In a healthy democracy, the opposition is the conscience of governance. Its role is not to obstruct governance for the sake of visibility, nor to undermine every policy proposal out of partisan bitterness. Its role is to stand as a credible and patriotic alternative capable of leading the nation with a vision rooted in principle and public service. When this role is appropriately executed, democracy thrives and citizens benefit. But when opposition parties abandon this responsibility and degenerate into vehicles of unthinking negation, the people suffer. Ghana, like too many other African states, is contending with precisely this problem.

When Losing Means Wrecking

The post-election conduct of Ghana’s New Patriotic Party (NPP) provides a textbook example. Since its defeat in the December 2024 general elections, the NPP has not offered a serious programme of reform, a rethink of its political culture, or a forward-looking agenda to re-earn the people’s trust. Instead, it has chosen the path of refusal, disruption, and bitterness. It has refused to accept the public verdict, rejected facts that challenge its internal narrative, and opposed for the sheer sake of it. This is not a principled stand; it is a calculated dereliction of democratic duty.

Consider the statement made by Eugene Boakye Antwi, a former NPP Member of Parliament for Subin, who openly stated on national television that it is his wish for the Mahama government to fail, so that the NPP may return to power in 2028. This was not a slip of the tongue. Or a moment of personal frustration. It was an honest expression of a deeper logic within opposition politics across the continent: that the misfortune of the people is a welcome price to pay if it facilitates a party’s return to power.

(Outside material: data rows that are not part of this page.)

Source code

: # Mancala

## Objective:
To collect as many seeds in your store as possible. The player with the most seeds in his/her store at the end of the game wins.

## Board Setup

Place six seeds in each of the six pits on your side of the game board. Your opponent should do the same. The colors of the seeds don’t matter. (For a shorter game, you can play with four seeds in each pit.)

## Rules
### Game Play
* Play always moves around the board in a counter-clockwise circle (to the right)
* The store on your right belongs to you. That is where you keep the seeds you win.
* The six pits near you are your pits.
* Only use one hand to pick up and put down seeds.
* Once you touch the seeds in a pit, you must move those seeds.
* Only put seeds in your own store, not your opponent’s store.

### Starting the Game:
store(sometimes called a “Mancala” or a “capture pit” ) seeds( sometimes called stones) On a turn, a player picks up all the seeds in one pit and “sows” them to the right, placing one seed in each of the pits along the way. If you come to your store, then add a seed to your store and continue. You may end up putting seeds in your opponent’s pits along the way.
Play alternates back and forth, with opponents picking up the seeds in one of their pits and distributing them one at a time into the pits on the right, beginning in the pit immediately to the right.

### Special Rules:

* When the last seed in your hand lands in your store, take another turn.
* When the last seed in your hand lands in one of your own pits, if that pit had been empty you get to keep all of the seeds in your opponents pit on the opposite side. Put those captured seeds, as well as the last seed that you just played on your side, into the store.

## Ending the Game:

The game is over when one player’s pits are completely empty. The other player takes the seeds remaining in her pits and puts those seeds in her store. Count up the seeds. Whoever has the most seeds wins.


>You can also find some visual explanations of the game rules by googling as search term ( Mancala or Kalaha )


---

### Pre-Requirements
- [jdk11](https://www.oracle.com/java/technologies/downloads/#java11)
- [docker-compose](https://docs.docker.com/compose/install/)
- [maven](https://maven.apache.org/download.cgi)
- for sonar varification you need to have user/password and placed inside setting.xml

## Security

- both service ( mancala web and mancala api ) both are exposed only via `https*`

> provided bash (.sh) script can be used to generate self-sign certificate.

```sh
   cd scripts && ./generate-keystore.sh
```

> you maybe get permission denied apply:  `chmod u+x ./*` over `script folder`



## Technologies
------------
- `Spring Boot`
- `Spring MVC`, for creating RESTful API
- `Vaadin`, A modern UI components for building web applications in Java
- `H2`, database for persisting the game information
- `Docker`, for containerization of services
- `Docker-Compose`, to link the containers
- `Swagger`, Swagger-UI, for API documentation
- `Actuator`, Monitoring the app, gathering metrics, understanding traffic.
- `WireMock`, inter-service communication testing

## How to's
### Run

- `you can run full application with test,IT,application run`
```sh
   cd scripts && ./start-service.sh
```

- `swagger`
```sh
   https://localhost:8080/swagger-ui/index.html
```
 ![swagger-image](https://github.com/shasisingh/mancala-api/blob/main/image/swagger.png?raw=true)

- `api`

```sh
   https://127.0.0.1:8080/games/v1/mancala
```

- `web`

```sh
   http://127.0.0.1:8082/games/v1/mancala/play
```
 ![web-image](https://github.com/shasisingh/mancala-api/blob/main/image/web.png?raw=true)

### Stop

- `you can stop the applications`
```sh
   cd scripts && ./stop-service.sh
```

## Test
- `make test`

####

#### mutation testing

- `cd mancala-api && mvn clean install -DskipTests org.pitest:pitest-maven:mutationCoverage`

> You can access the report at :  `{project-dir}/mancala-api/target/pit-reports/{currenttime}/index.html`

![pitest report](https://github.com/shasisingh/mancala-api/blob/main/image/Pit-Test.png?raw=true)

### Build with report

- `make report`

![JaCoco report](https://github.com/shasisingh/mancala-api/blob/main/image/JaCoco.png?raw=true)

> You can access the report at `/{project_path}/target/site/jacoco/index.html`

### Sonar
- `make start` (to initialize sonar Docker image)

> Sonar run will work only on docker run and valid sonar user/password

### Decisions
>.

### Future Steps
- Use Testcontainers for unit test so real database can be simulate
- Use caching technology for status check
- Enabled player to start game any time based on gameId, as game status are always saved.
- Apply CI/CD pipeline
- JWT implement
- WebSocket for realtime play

In another TV interview, NPP spokesperson Dennis Miracles Aboagye rendered a forced dismissal of the findings of a scientific survey conducted by Global InfoAnalytics, led by the respected pollster Musa Dankwah, simply because the results painted the incumbent government in a favourable light. This is the same Dankwah who, to the irritation of the then NPP government, accurately predicted their electoral defeat in December 2024.

These examples point to a structural failure in how opposition is imagined and practiced—as a platform for permanent antagonism and strategic sabotage. When the facts don’t favour the party line, they are rejected. When the government makes progress, it is either ignored or distorted. When citizens express support for the administration, their voices are dismissed as manipulated or misguided.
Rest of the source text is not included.